Please copy each line of the records below that holds the word "Simon".

• Material provided
☆ ☆ ☆ ☆ ☆

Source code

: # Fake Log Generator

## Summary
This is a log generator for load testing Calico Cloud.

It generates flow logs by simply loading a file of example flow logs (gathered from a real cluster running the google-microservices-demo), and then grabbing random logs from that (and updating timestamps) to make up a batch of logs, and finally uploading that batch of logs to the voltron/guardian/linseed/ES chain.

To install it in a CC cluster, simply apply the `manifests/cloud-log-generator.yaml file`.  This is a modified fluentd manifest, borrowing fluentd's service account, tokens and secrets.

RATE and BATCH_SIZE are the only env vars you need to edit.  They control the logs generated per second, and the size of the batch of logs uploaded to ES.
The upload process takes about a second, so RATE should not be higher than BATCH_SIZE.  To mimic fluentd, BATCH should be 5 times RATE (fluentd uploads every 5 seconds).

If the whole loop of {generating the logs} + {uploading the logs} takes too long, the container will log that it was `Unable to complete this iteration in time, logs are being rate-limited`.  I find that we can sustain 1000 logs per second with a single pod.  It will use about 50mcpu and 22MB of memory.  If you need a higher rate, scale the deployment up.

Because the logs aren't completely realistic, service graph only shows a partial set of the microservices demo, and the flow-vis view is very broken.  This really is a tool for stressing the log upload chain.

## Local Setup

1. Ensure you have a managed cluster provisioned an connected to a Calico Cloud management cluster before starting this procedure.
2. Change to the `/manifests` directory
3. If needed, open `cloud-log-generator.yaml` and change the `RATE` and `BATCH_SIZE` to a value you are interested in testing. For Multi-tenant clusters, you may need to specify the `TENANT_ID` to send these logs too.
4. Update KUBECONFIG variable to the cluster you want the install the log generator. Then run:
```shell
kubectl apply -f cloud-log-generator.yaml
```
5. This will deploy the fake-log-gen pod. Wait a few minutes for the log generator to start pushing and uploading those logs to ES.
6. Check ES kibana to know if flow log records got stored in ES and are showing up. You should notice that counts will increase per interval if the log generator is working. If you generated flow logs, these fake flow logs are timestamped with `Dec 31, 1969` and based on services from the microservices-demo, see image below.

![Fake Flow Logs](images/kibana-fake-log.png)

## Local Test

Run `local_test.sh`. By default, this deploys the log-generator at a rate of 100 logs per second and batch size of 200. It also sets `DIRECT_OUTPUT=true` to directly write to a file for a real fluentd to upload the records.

☆ ☆ ☆ ☆ ☆

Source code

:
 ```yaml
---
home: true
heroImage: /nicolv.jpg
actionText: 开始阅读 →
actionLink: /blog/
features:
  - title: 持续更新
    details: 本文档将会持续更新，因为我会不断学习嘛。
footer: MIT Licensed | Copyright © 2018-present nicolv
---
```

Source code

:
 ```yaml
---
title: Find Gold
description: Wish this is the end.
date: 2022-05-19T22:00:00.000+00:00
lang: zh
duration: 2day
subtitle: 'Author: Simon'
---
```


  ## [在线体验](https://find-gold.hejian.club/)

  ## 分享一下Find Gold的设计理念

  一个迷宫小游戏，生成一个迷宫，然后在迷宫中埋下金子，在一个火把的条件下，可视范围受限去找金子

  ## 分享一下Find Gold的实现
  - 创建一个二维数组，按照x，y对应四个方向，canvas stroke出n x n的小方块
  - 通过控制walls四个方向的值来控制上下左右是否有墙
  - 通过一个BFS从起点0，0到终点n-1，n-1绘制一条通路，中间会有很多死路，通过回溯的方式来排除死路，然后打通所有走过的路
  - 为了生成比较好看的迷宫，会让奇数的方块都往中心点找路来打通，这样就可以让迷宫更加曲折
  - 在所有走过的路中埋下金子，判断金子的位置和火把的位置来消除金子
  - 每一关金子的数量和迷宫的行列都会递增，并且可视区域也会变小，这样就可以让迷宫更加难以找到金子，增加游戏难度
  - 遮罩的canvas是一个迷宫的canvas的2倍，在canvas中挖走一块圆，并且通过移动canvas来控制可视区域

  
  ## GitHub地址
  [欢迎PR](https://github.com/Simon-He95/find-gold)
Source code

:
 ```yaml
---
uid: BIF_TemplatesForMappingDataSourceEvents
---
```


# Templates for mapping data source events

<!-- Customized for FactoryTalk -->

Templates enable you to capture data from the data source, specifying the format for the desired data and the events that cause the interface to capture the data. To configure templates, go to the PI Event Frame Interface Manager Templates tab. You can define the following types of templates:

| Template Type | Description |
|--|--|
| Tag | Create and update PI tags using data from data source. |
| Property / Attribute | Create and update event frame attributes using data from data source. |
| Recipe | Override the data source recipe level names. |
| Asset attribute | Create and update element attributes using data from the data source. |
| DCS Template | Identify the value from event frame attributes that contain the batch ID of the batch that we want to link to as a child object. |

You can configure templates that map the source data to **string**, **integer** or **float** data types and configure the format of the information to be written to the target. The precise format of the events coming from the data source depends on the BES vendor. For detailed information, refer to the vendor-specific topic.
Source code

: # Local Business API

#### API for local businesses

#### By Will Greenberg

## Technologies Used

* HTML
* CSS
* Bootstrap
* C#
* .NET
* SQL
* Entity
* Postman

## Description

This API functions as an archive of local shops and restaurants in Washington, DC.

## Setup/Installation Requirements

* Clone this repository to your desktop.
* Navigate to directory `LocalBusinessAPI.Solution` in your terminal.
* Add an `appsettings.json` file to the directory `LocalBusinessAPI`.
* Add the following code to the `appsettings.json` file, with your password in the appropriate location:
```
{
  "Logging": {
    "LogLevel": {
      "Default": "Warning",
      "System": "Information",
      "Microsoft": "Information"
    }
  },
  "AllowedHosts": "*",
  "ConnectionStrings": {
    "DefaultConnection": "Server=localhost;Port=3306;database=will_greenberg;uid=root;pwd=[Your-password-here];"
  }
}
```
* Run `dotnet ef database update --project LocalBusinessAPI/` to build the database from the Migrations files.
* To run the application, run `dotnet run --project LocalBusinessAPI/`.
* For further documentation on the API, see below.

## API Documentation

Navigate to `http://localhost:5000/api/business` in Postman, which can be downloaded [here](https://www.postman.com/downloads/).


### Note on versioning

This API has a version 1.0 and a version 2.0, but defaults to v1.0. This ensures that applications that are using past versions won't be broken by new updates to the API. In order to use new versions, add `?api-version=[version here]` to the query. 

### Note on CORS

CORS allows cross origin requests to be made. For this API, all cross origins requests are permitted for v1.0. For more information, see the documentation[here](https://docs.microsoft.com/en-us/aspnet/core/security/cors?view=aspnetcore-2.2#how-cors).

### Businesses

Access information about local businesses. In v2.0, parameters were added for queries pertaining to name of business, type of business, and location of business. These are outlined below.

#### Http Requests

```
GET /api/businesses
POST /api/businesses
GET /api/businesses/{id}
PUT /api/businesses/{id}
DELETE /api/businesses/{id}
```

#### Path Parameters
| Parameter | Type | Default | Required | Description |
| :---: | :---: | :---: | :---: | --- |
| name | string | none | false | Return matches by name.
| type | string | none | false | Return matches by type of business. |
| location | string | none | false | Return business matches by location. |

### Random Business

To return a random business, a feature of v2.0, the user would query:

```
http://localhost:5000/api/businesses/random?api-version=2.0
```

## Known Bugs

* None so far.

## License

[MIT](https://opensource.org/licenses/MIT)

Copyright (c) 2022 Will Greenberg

☆ ☆ ☆ ☆ ☆

• Answer area
subtitle: 'Author: Simon'
  [欢迎PR](https://github.com/Simon-He95/find-gold)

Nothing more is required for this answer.